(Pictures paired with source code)
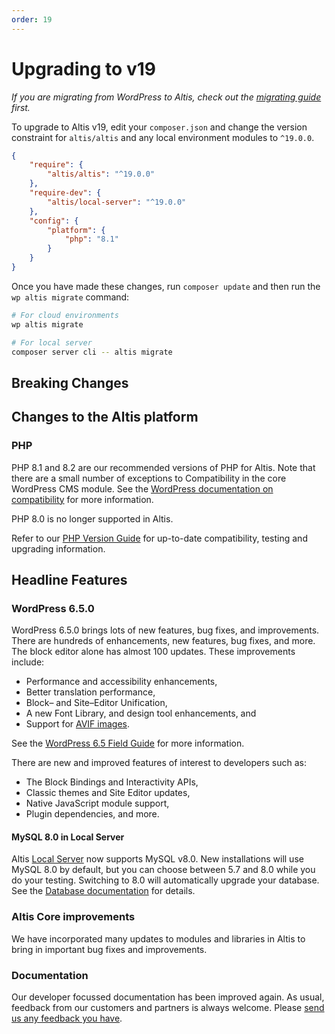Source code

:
 ```yaml
---
order: 19
---
```


# Upgrading to v19

_If you are migrating from WordPress to Altis, check out
the [migrating guide](../migrating/) first._

To upgrade to Altis v19, edit your `composer.json` and change the version
constraint for `altis/altis` and any local environment modules to `^19.0.0`.

```json
{
    "require": {
        "altis/altis": "^19.0.0"
    },
    "require-dev": {
        "altis/local-server": "^19.0.0"
    },
    "config": {
        "platform": {
            "php": "8.1"
        }
    }
}
```

Once you have made these changes, run `composer update` and then run
the `wp altis migrate` command:

```sh
# For cloud environments
wp altis migrate

# For local server
composer server cli -- altis migrate
```

## Breaking Changes

## Changes to the Altis platform

### PHP

PHP 8.1 and 8.2 are our recommended versions of PHP for Altis. Note that there are a small number of exceptions to
Compatibility in the core WordPress CMS module. See the [WordPress
documentation on compatibility](https://make.wordpress.org/core/handbook/references/php-compatibility-and-wordpress-versions/)
for more information.

PHP 8.0 is no longer supported in Altis.

Refer to our [PHP Version Guide](docs://guides/updating-php/) for up-to-date
compatibility, testing and upgrading information.

## Headline Features

### WordPress 6.5.0

WordPress 6.5.0 brings lots of new features, bug fixes, and improvements. There are hundreds of enhancements, new
features, bug fixes, and more. The block editor alone has almost 100 updates. These improvements include:

- Performance and accessibility enhancements,
- Better translation performance,
- Block– and Site–Editor Unification,
- A new Font Library, and design tool enhancements, and
- Support for [AVIF images](https://make.wordpress.org/core/2024/02/23/wordpress-6-5-adds-avif-support/).

See the
[WordPress 6.5 Field Guide](https://make.wordpress.org/core/2024/03/15/wordpress-6-5-field-guide/) for more
information.

There are new and improved features of interest to developers such as:

- The Block Bindings and Interactivity APIs,
- Classic themes and Site Editor updates,
- Native JavaScript module support,
- Plugin dependencies, and more.

#### MySQL 8.0 in Local Server

Altis [Local Server](docs://local-server) now supports MySQL v8.0. New installations will use MySQL 8.0 by default, but
you can choose between 5.7 and 8.0 while you do your testing. Switching to 8.0 will automatically upgrade your database.
See the [Database documentation](docs://local-server/database.md) for details.

### Altis Core improvements

We have incorporated many updates to modules and libraries in Altis to bring in important bug fixes and improvements.

### Documentation

Our developer focussed documentation has been improved again. As usual, feedback
from our customers and partners is always welcome.
Please [send us any feedback you have](support://new).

**WHAT IS NEEDED:**
The records above should be copied word for word, with the pictures left out.

**RESULT BELOW:**
Source code

:
 ```yaml
---
order: 19
---
```


# Upgrading to v19

_If you are migrating from WordPress to Altis, check out
the [migrating guide](../migrating/) first._

To upgrade to Altis v19, edit your `composer.json` and change the version
constraint for `altis/altis` and any local environment modules to `^19.0.0`.

```json
{
    "require": {
        "altis/altis": "^19.0.0"
    },
    "require-dev": {
        "altis/local-server": "^19.0.0"
    },
    "config": {
        "platform": {
            "php": "8.1"
        }
    }
}
```

Once you have made these changes, run `composer update` and then run
the `wp altis migrate` command:

```sh
# For cloud environments
wp altis migrate

# For local server
composer server cli -- altis migrate
```

## Breaking Changes

## Changes to the Altis platform

### PHP

PHP 8.1 and 8.2 are our recommended versions of PHP for Altis. Note that there are a small number of exceptions to
Compatibility in the core WordPress CMS module. See the [WordPress
documentation on compatibility](https://make.wordpress.org/core/handbook/references/php-compatibility-and-wordpress-versions/)
for more information.

PHP 8.0 is no longer supported in Altis.

Refer to our [PHP Version Guide](docs://guides/updating-php/) for up-to-date
compatibility, testing and upgrading information.

## Headline Features

### WordPress 6.5.0

WordPress 6.5.0 brings lots of new features, bug fixes, and improvements. There are hundreds of enhancements, new
features, bug fixes, and more. The block editor alone has almost 100 updates. These improvements include:

- Performance and accessibility enhancements,
- Better translation performance,
- Block– and Site–Editor Unification,
- A new Font Library, and design tool enhancements, and
- Support for [AVIF images](https://make.wordpress.org/core/2024/02/23/wordpress-6-5-adds-avif-support/).

See the
[WordPress 6.5 Field Guide](https://make.wordpress.org/core/2024/03/15/wordpress-6-5-field-guide/) for more
information.

There are new and improved features of interest to developers such as:

- The Block Bindings and Interactivity APIs,
- Classic themes and Site Editor updates,
- Native JavaScript module support,
- Plugin dependencies, and more.

#### MySQL 8.0 in Local Server

Altis [Local Server](docs://local-server) now supports MySQL v8.0. New installations will use MySQL 8.0 by default, but
you can choose between 5.7 and 8.0 while you do your testing. Switching to 8.0 will automatically upgrade your database.
See the [Database documentation](docs://local-server/database.md) for details.

### Altis Core improvements

We have incorporated many updates to modules and libraries in Altis to bring in important bug fixes and improvements.

### Documentation

Our developer focussed documentation has been improved again. As usual, feedback
from our customers and partners is always welcome.
Please [send us any feedback you have](support://new).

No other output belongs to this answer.